01. Methods Of Survival
02. Flesh City
03. Heartquake
04. Burning Bridges
05. This Vigil
06. Tentacles
07. Second Hand Traumas
08. Pre-Sense

Well, well? what an album we have here! Faithful to its tradition of innovation and avanguardism, Code666 publish the 4thalbum of this Norwegian band that begun in 1988 by playing a death-doom kind of metal, and that, through a long journey of evolution (1 EP, 4 full length albums and a line-up completely changed) presents now itself with the problematic label of Progressive Skizo Metal.
What is that? Well, the recipe for the Atrox sound could be that: 250gr of Meshuggah, 200gr of The Gathering, 25gr of atmospheric electronic synths; mix with a teaspoon of jazz arrangements and rythmics. At the end, add fantasy and madness as much as you want.

Apart from those shitty tentatives of mine to be funny, I believe that the music proposed by Atrox is one of the most original and innovative crossover between different metal styles that I've ever heard. If possible a new (sub)genre in itself.

Since you find female vocals you could say that it's gothic metal, but I have to say that this is not.
You can hear a track beginning with a heavy stopped rhythmic guitar riff in typical thrash/Meshuggah style, perfectly realized with a syncopated timing, and you could expect to hear a growling vocal, but... no, the riff stops and a jazz bass arrangement introduces us the voice of the talented singer Monika, that performs weird, variegated vocal lines, over the slow passages as well over the heaviest parts.
Forget of her Norwegian colleague like Liv Kristine of Vibeke Stene and their operatic heavenly voices, Monika's voice is definitely more jazz oriented, but not less beautiful. Her tone is more like Anneke Van Giersbergen just to make an example, but surely uses her voice in a more varied, played way, a mad journey up and down through the octaves.
Just a few times, in some songs, you can hear a male vocalist that duets with Monika, but it's perhaps useless since her voice doesn't really need of any support.

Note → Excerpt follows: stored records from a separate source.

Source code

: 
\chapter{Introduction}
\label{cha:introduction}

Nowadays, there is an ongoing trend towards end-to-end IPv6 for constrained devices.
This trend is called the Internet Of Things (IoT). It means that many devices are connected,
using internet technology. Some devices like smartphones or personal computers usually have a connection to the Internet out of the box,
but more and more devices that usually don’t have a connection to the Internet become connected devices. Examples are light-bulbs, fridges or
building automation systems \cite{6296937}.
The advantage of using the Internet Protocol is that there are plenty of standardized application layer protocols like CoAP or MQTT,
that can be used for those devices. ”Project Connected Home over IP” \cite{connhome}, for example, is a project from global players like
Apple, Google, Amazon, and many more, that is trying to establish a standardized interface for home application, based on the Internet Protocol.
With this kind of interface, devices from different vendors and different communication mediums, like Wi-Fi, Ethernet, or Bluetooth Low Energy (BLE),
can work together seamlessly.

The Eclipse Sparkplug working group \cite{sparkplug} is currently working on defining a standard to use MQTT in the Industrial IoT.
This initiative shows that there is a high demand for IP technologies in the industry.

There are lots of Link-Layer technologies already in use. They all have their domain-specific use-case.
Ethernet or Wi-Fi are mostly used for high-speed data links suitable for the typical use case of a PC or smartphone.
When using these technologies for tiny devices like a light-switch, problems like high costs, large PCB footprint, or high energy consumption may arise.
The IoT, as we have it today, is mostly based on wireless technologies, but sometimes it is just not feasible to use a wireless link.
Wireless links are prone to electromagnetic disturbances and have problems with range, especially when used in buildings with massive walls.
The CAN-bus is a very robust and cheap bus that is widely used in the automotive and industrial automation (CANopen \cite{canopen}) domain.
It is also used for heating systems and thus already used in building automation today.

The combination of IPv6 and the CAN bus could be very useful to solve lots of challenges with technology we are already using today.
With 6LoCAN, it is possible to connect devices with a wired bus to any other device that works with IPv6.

We almost have no solo guitar at all, I find that in this album the bass guitar is important and audible as much as the rhythmic guitar: now used for a jazz flavored riff now synchronized with the guitar for a heavy thrash riff, it always works very well, giving a "full" sound to the whole album.

This alternation of "thrashy", heavily deconstructed parts with slow "jazzy" ones, in which the song is totally based on the voice of Monika or on an elaborated bass riffing, makes this album not immediately "easylistening" (try to hear the second part of the last track), but if you listen it more and more you'll begin to fuckin' like that style! The timing of the rhythmic section is something simply great, a time is never repeated too long and it's always of a damned complexity, sometimes almost difficult to follow.

A sound that's not too soft, to appeal those who likes an heavy riffing, but enough to have atmospheric and ethereal moments that put in an unexpected change. Something of really new, definitely virtuously played and with a vein of madness that makes the result really intriguing, 50 minutes of album, but you'll hardly feel bored to listen it all.

A positive notation deserves the artwork, (in a 6-panel digipack for the final version) with a very good painting realized by... Moinka Edvardsen, the singer (!) Well done Atrox. That's one of the most original and interesting "female vocal" metal album I've ever heard. Go on with the evolution.